That's why it's so important to include two-week analysis in your dose selection for potential registration studies. That's why we're looking at the two weeks. Now, we have also evolved our study design. We are now transitioning to a four-week parallel design. That's really just to bring the study more in line with what a potential registration would look like in terms of a parallel study design. Two weeks, I think, has now been demonstrated and de-risked as the key time point in order to really allow decision-making for prolonged and chronic studies.
Let's talk about the weekly cataplexy rates. That was a pretty remarkable outcome from the NT1 patients. Do you attribute this to the durability throughout the day, or is there something else going on there?
ORX750 has been designed to have an ideal QD PK profile with very, very good metabolic stability and allowing blood concentrations to really go out up until the late part of the day. That is the beautiful thing about PK. We do not have a biphasic PK profile with a sharp Cmax to AUC profile. It does enable QD dosing. I think that has been demonstrated by, you are completely right, by the very low incidence rate ratio in our weekly cataplexy rate, which is 0.13. Incredibly low. That does suggest excellent symptom control on cataplexy all the way out to the later part of the day. To Saurabh's point around the ESS, the fact that we are hitting an ESS of 5 down from, what is it, 18 or so, really gives us confidence that we are also seeing symptom control in the afternoon.
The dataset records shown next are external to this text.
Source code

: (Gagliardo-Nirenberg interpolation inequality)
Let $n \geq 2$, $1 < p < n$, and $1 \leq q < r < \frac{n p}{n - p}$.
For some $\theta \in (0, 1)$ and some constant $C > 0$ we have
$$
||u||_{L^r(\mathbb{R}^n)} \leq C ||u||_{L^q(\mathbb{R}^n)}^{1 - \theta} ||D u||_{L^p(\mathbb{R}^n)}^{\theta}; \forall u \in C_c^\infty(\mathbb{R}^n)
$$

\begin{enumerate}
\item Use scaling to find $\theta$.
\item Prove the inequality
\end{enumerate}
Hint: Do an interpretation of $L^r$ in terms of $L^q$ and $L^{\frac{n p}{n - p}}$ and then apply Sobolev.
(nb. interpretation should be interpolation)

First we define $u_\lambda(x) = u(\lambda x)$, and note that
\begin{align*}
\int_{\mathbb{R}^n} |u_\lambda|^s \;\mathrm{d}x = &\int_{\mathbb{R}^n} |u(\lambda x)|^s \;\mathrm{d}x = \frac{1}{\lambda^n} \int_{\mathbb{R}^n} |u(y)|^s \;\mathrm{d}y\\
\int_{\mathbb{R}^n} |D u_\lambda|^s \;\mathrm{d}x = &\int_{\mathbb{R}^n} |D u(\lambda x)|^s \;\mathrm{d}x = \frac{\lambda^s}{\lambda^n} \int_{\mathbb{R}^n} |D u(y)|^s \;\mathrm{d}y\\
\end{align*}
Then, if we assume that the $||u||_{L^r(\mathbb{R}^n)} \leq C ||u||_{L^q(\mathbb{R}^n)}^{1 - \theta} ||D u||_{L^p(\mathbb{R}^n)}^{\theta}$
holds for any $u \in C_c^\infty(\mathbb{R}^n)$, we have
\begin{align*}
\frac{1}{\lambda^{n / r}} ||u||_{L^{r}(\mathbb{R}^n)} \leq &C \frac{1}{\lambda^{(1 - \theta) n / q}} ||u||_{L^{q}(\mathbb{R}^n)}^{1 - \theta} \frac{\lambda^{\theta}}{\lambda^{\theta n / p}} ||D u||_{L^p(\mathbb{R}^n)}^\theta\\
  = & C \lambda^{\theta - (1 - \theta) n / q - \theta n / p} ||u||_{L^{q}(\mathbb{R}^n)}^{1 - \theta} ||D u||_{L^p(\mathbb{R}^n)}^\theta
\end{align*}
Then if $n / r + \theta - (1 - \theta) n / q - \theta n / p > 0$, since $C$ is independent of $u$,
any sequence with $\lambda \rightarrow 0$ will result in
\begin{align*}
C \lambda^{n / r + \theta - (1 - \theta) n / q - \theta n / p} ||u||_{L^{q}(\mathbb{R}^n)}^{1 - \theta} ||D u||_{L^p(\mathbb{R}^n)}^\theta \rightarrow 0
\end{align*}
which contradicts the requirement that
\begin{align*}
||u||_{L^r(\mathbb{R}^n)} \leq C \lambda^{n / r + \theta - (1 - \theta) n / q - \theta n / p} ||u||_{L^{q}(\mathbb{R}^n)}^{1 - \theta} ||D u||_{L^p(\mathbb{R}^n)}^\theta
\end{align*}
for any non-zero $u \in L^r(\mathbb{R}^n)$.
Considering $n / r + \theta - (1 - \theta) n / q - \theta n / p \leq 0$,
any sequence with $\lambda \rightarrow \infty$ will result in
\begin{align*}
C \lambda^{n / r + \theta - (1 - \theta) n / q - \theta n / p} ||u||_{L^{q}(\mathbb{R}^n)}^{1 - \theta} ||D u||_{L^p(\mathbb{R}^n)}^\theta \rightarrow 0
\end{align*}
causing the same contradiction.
Because on the ESS, there are some questions around how patients are doing in the afternoon. Now, to answer your earlier question also about where does this fit with split dosing, Debjit, let's put it this way. You can move from a QD drug to split dose. You can, let's say, divide the dose into, let's say you have a 2 mg QD, and you're going in with split dose of 1 + 1 to further give patients flexibility. Flexibility to help them better modulate duration of action and symptom control. Maybe they have a late evening commitment, social commitment, or they have a different schedule that varies from day to day. With that second dose, they're in control of their wakefulness needs. They're in control of their symptom control. That is what we want to address as Centessa.
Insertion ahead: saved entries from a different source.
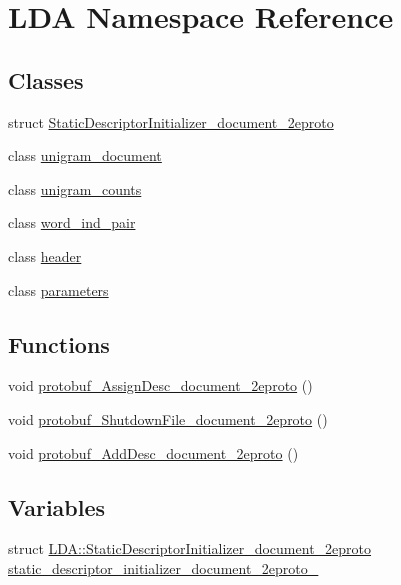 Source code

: \hypertarget{namespace_l_d_a}{
\section{LDA Namespace Reference}
\label{namespace_l_d_a}
}
\subsection*{Classes}
\begin{DoxyCompactItemize}
\item 
struct \hyperlink{struct_l_d_a_1_1_static_descriptor_initializer__document__2eproto}{StaticDescriptorInitializer\_\-document\_\-2eproto}
\item 
class \hyperlink{class_l_d_a_1_1unigram__document}{unigram\_\-document}
\item 
class \hyperlink{class_l_d_a_1_1unigram__counts}{unigram\_\-counts}
\item 
class \hyperlink{class_l_d_a_1_1word__ind__pair}{word\_\-ind\_\-pair}
\item 
class \hyperlink{class_l_d_a_1_1header}{header}
\item 
class \hyperlink{class_l_d_a_1_1parameters}{parameters}
\end{DoxyCompactItemize}
\subsection*{Functions}
\begin{DoxyCompactItemize}
\item 
void \hyperlink{namespace_l_d_a_a9c33eff2aecb2f5f4b81b24bf436dd34}{protobuf\_\-AssignDesc\_\-document\_\-2eproto} ()
\item 
void \hyperlink{namespace_l_d_a_abcd9acc44a8c440081fa76409c9083dd}{protobuf\_\-ShutdownFile\_\-document\_\-2eproto} ()
\item 
void \hyperlink{namespace_l_d_a_a0e92f0f45237dbf05ed3e40d1d937424}{protobuf\_\-AddDesc\_\-document\_\-2eproto} ()
\end{DoxyCompactItemize}
\subsection*{Variables}
\begin{DoxyCompactItemize}
\item 
struct \hyperlink{struct_l_d_a_1_1_static_descriptor_initializer__document__2eproto}{LDA::StaticDescriptorInitializer\_\-document\_\-2eproto} \hyperlink{namespace_l_d_a_a653847a5d3b27abb88be2fb3b865619d}{static\_\-descriptor\_\-initializer\_\-document\_\-2eproto\_\-}
\end{DoxyCompactItemize}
We really want to cater for 100% of the patient population. It's very different from a BID drug. You cannot go from BID to QD. BID is a necessity. That's, I think, one more aspect in which we're looking to differentiate.
Would you like to have a BID drug for all three, or this would be more in NT2 and IH?
I think split dose means flexibility. I think it would make sense for any indication where you need the diurnal symptom control. We do have a QD drug. We've shown it with our phase II data. We have a QD drug. By looking and exploring split dosing in our CRYSTAL study, it's just an additional toolkit that we can use here to provide additional flexibility.
Will the BID dose help you address any of the early tolerability issues, or tolerability issues fade after the first couple of weeks?
We actually still did not do the full analysis to look at the onset, offset, and symptoms. We have seen from external data sets that you are completely right. A lot of these AEs tend to wane over time and are even transient in nature. We just have not completed the full analysis. We cannot even say that there is still a dose response on many of these AEs. What I would share is that, again, there are no AEs today that define the therapeutic index of the drug. It is extremely well tolerated. In exploring split dosing, obviously, we are also looking at tolerability. Not because we have to. It will be really an interesting data point to understand, does split dosing, does the reduction of Cmax, does that contribute to a reduction of untargeted AEs? That is absolutely something we are looking at, not out of necessity.
It's really just about exploring, cementing our best-in-class position here as we move into selecting doses for registration of program.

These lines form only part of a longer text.